W latach 60. i 70. XX wieku była niezwykłym zjawiskiem aktorskim. Filmy „Matka Joanna od Aniołów" i „Pociąg" przyniosły jej międzynarodową sławę i uznanie. A jednak, podobnie jak Brigitte Bardot czy Greta Garbo, zrezygnowała z aktorstwa w najlepszym okresie kariery.
– Nigdy nie żałowałam tej decyzji. Żal łączyłby się z goryczą i niczego by nie zmienił – mówiła w wywiadzie, jakiego udzieliła „Rz" z okazji 80 urodzin. – Aktorstwo traktuję jako bardzo ważny etap w życiu. Oddałam mu ogromnie dużo, ale w którymś momencie zrozumiałam, że nie daje mi ono szans na pełną samorealizację. Nie wyczerpuje wszystkich zainteresowań. Bałam się, że w którymś momencie mogę odczuć wewnętrzną pustkę, i postanowiłam zmienić swoje życie.

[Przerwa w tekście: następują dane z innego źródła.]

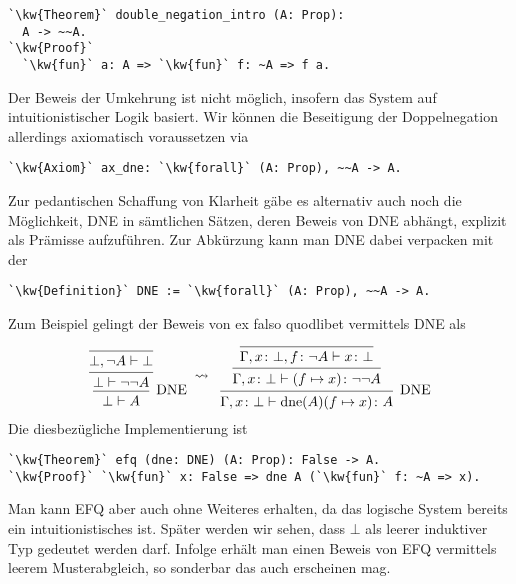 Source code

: \begin{lstlisting}[escapechar=`, xleftmargin=\mathindent]
`\kw{Theorem}` double_negation_intro (A: Prop):
  A -> ~~A.
`\kw{Proof}`
  `\kw{fun}` a: A => `\kw{fun}` f: ~A => f a.
\end{lstlisting}

\noindent
Der Beweis der Umkehrung ist nicht möglich, insofern das System auf
intuitionistischer Logik basiert. Wir können die Beseitigung der
Doppelnegation allerdings axiomatisch voraussetzen via

\begin{lstlisting}[escapechar=`, xleftmargin=\mathindent]
`\kw{Axiom}` ax_dne: `\kw{forall}` (A: Prop), ~~A -> A.
\end{lstlisting}

\noindent
Zur pedantischen Schaffung von Klarheit gäbe es alternativ auch noch
die Möglichkeit, DNE in sämtlichen Sätzen, deren Beweis von DNE abhängt,
explizit als Prämisse aufzuführen. Zur Abkürzung kann man DNE dabei
verpacken mit der

\begin{lstlisting}[escapechar=`, xleftmargin=\mathindent]
`\kw{Definition}` DNE := `\kw{forall}` (A: Prop), ~~A -> A.
\end{lstlisting}

\noindent
Zum Beispiel gelingt der Beweis von ex falso quodlibet vermittels DNE als
\[\begin{prooftree}
    \infer0{\bot,\lnot A\vdash\bot}
  \infer1{\bot\vdash\lnot\lnot A}
\infer1[DNE]{\bot\vdash A}
\end{prooftree}
\;\rightsquigarrow\;\;
\begin{prooftree}
    \infer0{\Gamma,x\colon \bot,f\colon \lnot A\vdash x\colon \bot}
  \infer1{\Gamma,x\colon\bot\vdash (f\mapsto x)\colon \lnot\lnot A}
\infer1[DNE]{\Gamma,x\colon\bot\vdash \mathrm{dne}(A)(f\mapsto x)\colon A}
\end{prooftree}\]
Die diesbezügliche Implementierung ist

\begin{lstlisting}[escapechar=`, xleftmargin=\mathindent]
`\kw{Theorem}` efq (dne: DNE) (A: Prop): False -> A.
`\kw{Proof}` `\kw{fun}` x: False => dne A (`\kw{fun}` f: ~A => x).
\end{lstlisting}

\noindent
Man kann EFQ aber auch ohne Weiteres erhalten, da das logische System
bereits ein intuitionistisches ist. Später werden wir sehen, dass
$\bot$ als leerer induktiver Typ gedeutet werden darf. Infolge erhält man
einen Beweis von EFQ vermittels leerem Musterabgleich, so sonderbar das
auch erscheinen mag.

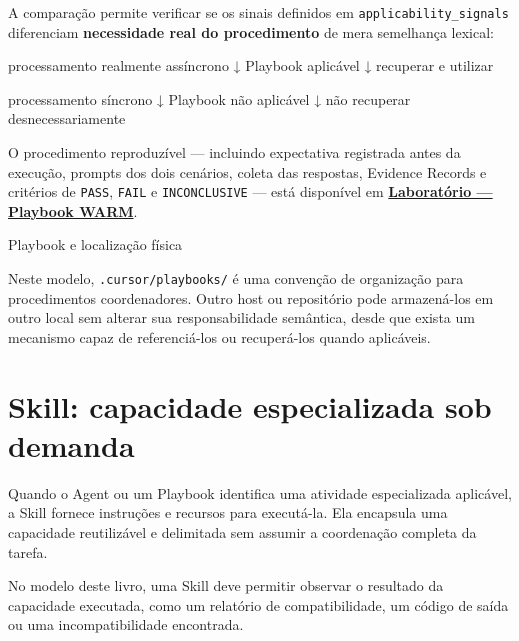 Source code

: \documentclass[
  10pt,
  a4paper,
  oneside]{book}
\newenvironment{Shaded}{}{}
\newcommand{\NormalTok}[1]{#1}
\renewenvironment{Shaded}{\begin{snugshade}}{\end{snugshade}}%
\begin{document}
A comparação permite verificar se os sinais definidos em
\texttt{applicability\_signals} diferenciam \textbf{necessidade real do
procedimento} de mera semelhança lexical:

\begin{Shaded}
\begin{Highlighting}[]
\NormalTok{processamento realmente assíncrono}
\NormalTok{        ↓}
\NormalTok{Playbook aplicável}
\NormalTok{        ↓}
\NormalTok{recuperar e utilizar}

\NormalTok{processamento síncrono}
\NormalTok{        ↓}
\NormalTok{Playbook não aplicável}
\NormalTok{        ↓}
\NormalTok{não recuperar desnecessariamente}
\end{Highlighting}
\end{Shaded}

O procedimento reproduzível --- incluindo expectativa registrada antes
da execução, prompts dos dois cenários, coleta das respostas, Evidence
Records e critérios de \texttt{PASS}, \texttt{FAIL} e
\texttt{INCONCLUSIVE} --- está disponível em
\textbf{\protect\hyperlink{laboratorio-playbook-warm}{Laboratório ---
Playbook WARM}}.

\begin{infobox}{Playbook e localização física}

Neste modelo, \texttt{.cursor/playbooks/} é uma convenção de organização
para procedimentos coordenadores. Outro host ou repositório pode
armazená-los em outro local sem alterar sua responsabilidade semântica,
desde que exista um mecanismo capaz de referenciá-los ou recuperá-los
quando aplicáveis.

\end{infobox}

\hypertarget{skill-capacidade-especializada-sob-demanda}{%
\section{Skill: capacidade especializada sob
demanda}\label{skill-capacidade-especializada-sob-demanda}}

Quando o Agent ou um Playbook identifica uma atividade especializada
aplicável, a Skill fornece instruções e recursos para executá-la. Ela
encapsula uma capacidade reutilizável e delimitada sem assumir a
coordenação completa da tarefa.

No modelo deste livro, uma Skill deve permitir observar o resultado da
capacidade executada, como um relatório de compatibilidade, um código de
saída ou uma incompatibilidade encontrada.
\end{document}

Zafascynowana medycyną i filozofią Dalekiego Wschodu założyła w 1977 roku Akademię Życia, którą kierowała 10 lat. Wraz z Markiem Kotańskim wystosowała wówczas do parlamentu petycję podpisaną przez pół miliona Polaków przeciw brutalności i agresji w programach telewizyjnych.

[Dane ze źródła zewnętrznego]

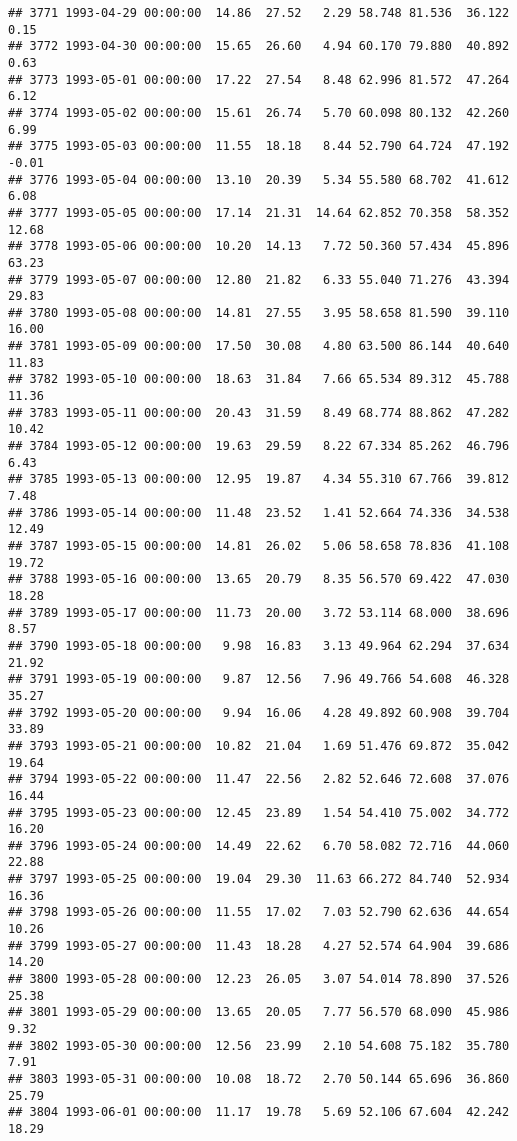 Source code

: \documentclass{article}\usepackage{graphicx, color}
\makeatletter
\newenvironment{kframe}{%
 \def\at@end@of@kframe{}%
 \ifinner\ifhmode%
  \def\at@end@of@kframe{\end{minipage}}%
  \begin{minipage}{\columnwidth}%
 \fi\fi%
 \def\FrameCommand##1{\hskip\@totalleftmargin \hskip-\fboxsep
 \colorbox{shadecolor}{##1}\hskip-\fboxsep
     \hskip-\linewidth \hskip-\@totalleftmargin \hskip\columnwidth}%
 \MakeFramed {\advance\hsize-\width
   \@totalleftmargin\z@ \linewidth\hsize
   \@setminipage}}%
 {\par\unskip\endMakeFramed%
 \at@end@of@kframe}
\newenvironment{knitrout}{}{} %
\makeatother
\begin{document}
\begin{knitrout}
\begin{kframe}
\begin{verbatim}
## 3771 1993-04-29 00:00:00  14.86  27.52   2.29 58.748 81.536  36.122   0.15
## 3772 1993-04-30 00:00:00  15.65  26.60   4.94 60.170 79.880  40.892   0.63
## 3773 1993-05-01 00:00:00  17.22  27.54   8.48 62.996 81.572  47.264   6.12
## 3774 1993-05-02 00:00:00  15.61  26.74   5.70 60.098 80.132  42.260   6.99
## 3775 1993-05-03 00:00:00  11.55  18.18   8.44 52.790 64.724  47.192  -0.01
## 3776 1993-05-04 00:00:00  13.10  20.39   5.34 55.580 68.702  41.612   6.08
## 3777 1993-05-05 00:00:00  17.14  21.31  14.64 62.852 70.358  58.352  12.68
## 3778 1993-05-06 00:00:00  10.20  14.13   7.72 50.360 57.434  45.896  63.23
## 3779 1993-05-07 00:00:00  12.80  21.82   6.33 55.040 71.276  43.394  29.83
## 3780 1993-05-08 00:00:00  14.81  27.55   3.95 58.658 81.590  39.110  16.00
## 3781 1993-05-09 00:00:00  17.50  30.08   4.80 63.500 86.144  40.640  11.83
## 3782 1993-05-10 00:00:00  18.63  31.84   7.66 65.534 89.312  45.788  11.36
## 3783 1993-05-11 00:00:00  20.43  31.59   8.49 68.774 88.862  47.282  10.42
## 3784 1993-05-12 00:00:00  19.63  29.59   8.22 67.334 85.262  46.796   6.43
## 3785 1993-05-13 00:00:00  12.95  19.87   4.34 55.310 67.766  39.812   7.48
## 3786 1993-05-14 00:00:00  11.48  23.52   1.41 52.664 74.336  34.538  12.49
## 3787 1993-05-15 00:00:00  14.81  26.02   5.06 58.658 78.836  41.108  19.72
## 3788 1993-05-16 00:00:00  13.65  20.79   8.35 56.570 69.422  47.030  18.28
## 3789 1993-05-17 00:00:00  11.73  20.00   3.72 53.114 68.000  38.696   8.57
## 3790 1993-05-18 00:00:00   9.98  16.83   3.13 49.964 62.294  37.634  21.92
## 3791 1993-05-19 00:00:00   9.87  12.56   7.96 49.766 54.608  46.328  35.27
## 3792 1993-05-20 00:00:00   9.94  16.06   4.28 49.892 60.908  39.704  33.89
## 3793 1993-05-21 00:00:00  10.82  21.04   1.69 51.476 69.872  35.042  19.64
## 3794 1993-05-22 00:00:00  11.47  22.56   2.82 52.646 72.608  37.076  16.44
## 3795 1993-05-23 00:00:00  12.45  23.89   1.54 54.410 75.002  34.772  16.20
## 3796 1993-05-24 00:00:00  14.49  22.62   6.70 58.082 72.716  44.060  22.88
## 3797 1993-05-25 00:00:00  19.04  29.30  11.63 66.272 84.740  52.934  16.36
## 3798 1993-05-26 00:00:00  11.55  17.02   7.03 52.790 62.636  44.654  10.26
## 3799 1993-05-27 00:00:00  11.43  18.28   4.27 52.574 64.904  39.686  14.20
## 3800 1993-05-28 00:00:00  12.23  26.05   3.07 54.014 78.890  37.526  25.38
## 3801 1993-05-29 00:00:00  13.65  20.05   7.77 56.570 68.090  45.986   9.32
## 3802 1993-05-30 00:00:00  12.56  23.99   2.10 54.608 75.182  35.780   7.91
## 3803 1993-05-31 00:00:00  10.08  18.72   2.70 50.144 65.696  36.860  25.79
## 3804 1993-06-01 00:00:00  11.17  19.78   5.69 52.106 67.604  42.242  18.29

\end{verbatim}
\end{kframe}
\end{knitrout}
\end{document}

W 1998 roku była jednym z członków założycieli Transparency International Polska – organizacji pozarządowej stworzonej do walki z korupcją. Zwiedzając świat, napisała książkę „Podróż dookoła świętej krowy", która rozeszła się w 120 tysiącach egzemplarzy.
Wielkim powodzeniem cieszyła się też kolejna pozycja - „W poczekalni nieba". Przez lata jej teksty ukazywały się na łamach m.in. „Przekroju". Sukces książek spowodował, że wielokrotnie namawiano ją do napisania autobiografii. Bezskutecznie.